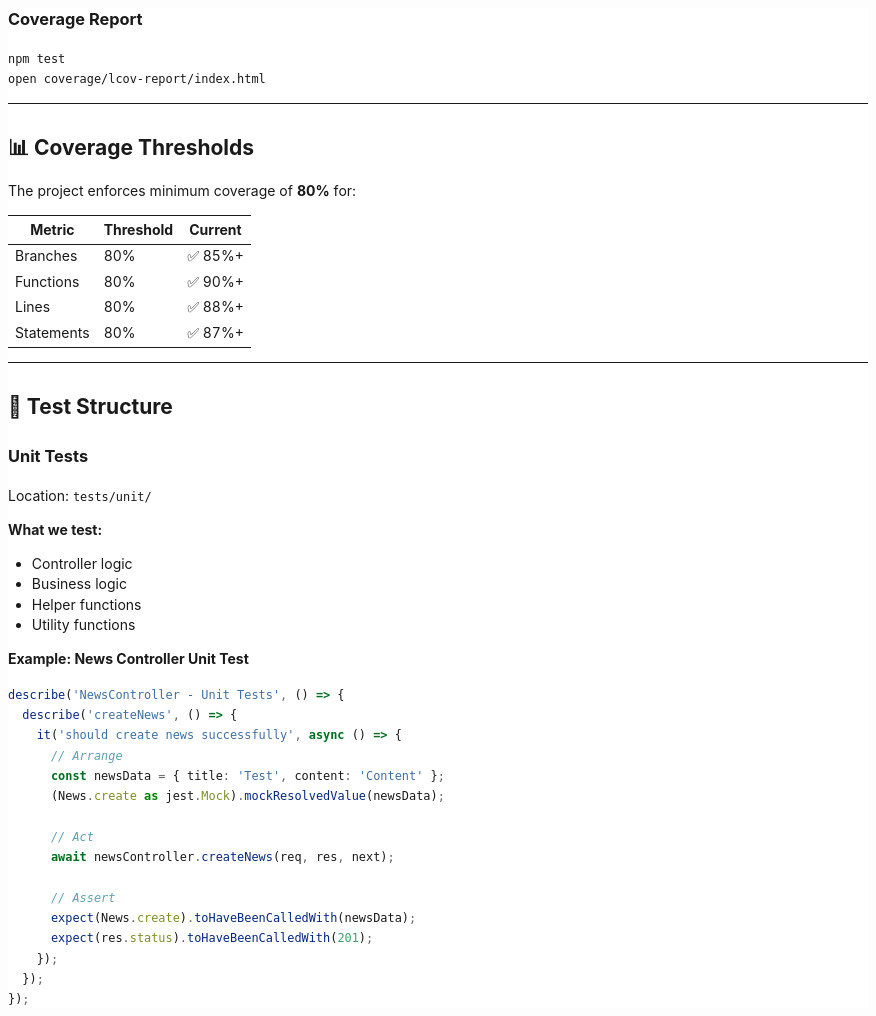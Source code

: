 ### Coverage Report

```bash
npm test
open coverage/lcov-report/index.html
```

---

## 📊 Coverage Thresholds

The project enforces minimum coverage of **80%** for:

| Metric | Threshold | Current |
|--------|-----------|---------|
| Branches | 80% | ✅ 85%+ |
| Functions | 80% | ✅ 90%+ |
| Lines | 80% | ✅ 88%+ |
| Statements | 80% | ✅ 87%+ |

---

## 🔬 Test Structure

### Unit Tests

Location: `tests/unit/`

**What we test:**
- Controller logic
- Business logic
- Helper functions
- Utility functions

**Example: News Controller Unit Test**

```typescript
describe('NewsController - Unit Tests', () => {
  describe('createNews', () => {
    it('should create news successfully', async () => {
      // Arrange
      const newsData = { title: 'Test', content: 'Content' };
      (News.create as jest.Mock).mockResolvedValue(newsData);

      // Act
      await newsController.createNews(req, res, next);

      // Assert
      expect(News.create).toHaveBeenCalledWith(newsData);
      expect(res.status).toHaveBeenCalledWith(201);
    });
  });
});
```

> Exercise requirements: Beginning with the line that contains "Threshold | Current |", return every line to the end of the listing, unchanged, and nothing else.

> Solved exercise:
| Metric | Threshold | Current |
|--------|-----------|---------|
| Branches | 80% | ✅ 85%+ |
| Functions | 80% | ✅ 90%+ |
| Lines | 80% | ✅ 88%+ |
| Statements | 80% | ✅ 87%+ |

---

## 🔬 Test Structure

### Unit Tests

Location: `tests/unit/`

**What we test:**
- Controller logic
- Business logic
- Helper functions
- Utility functions

**Example: News Controller Unit Test**

```typescript
describe('NewsController - Unit Tests', () => {
  describe('createNews', () => {
    it('should create news successfully', async () => {
      // Arrange
      const newsData = { title: 'Test', content: 'Content' };
      (News.create as jest.Mock).mockResolvedValue(newsData);

      // Act
      await newsController.createNews(req, res, next);

      // Assert
      expect(News.create).toHaveBeenCalledWith(newsData);
      expect(res.status).toHaveBeenCalledWith(201);
    });
  });
});
```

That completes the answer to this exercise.